(WORK TASK):
Pull each line containing "plugin" from the data.

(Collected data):
-- Opening Marker --

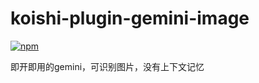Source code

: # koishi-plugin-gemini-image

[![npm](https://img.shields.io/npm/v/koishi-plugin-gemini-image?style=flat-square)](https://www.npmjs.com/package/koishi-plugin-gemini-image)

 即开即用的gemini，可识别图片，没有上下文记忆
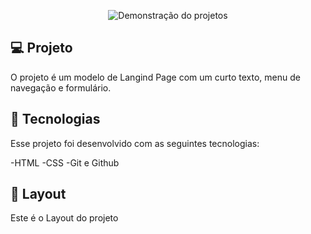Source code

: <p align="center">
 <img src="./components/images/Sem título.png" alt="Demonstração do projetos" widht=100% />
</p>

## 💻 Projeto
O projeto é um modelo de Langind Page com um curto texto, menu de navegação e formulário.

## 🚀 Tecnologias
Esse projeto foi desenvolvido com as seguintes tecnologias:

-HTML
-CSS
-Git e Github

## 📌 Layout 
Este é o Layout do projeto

-- Closing Marker --

(RESPONSE TO THIS TASK):
: # koishi-plugin-gemini-image
[![npm](https://img.shields.io/npm/v/koishi-plugin-gemini-image?style=flat-square)](https://www.npmjs.com/package/koishi-plugin-gemini-image)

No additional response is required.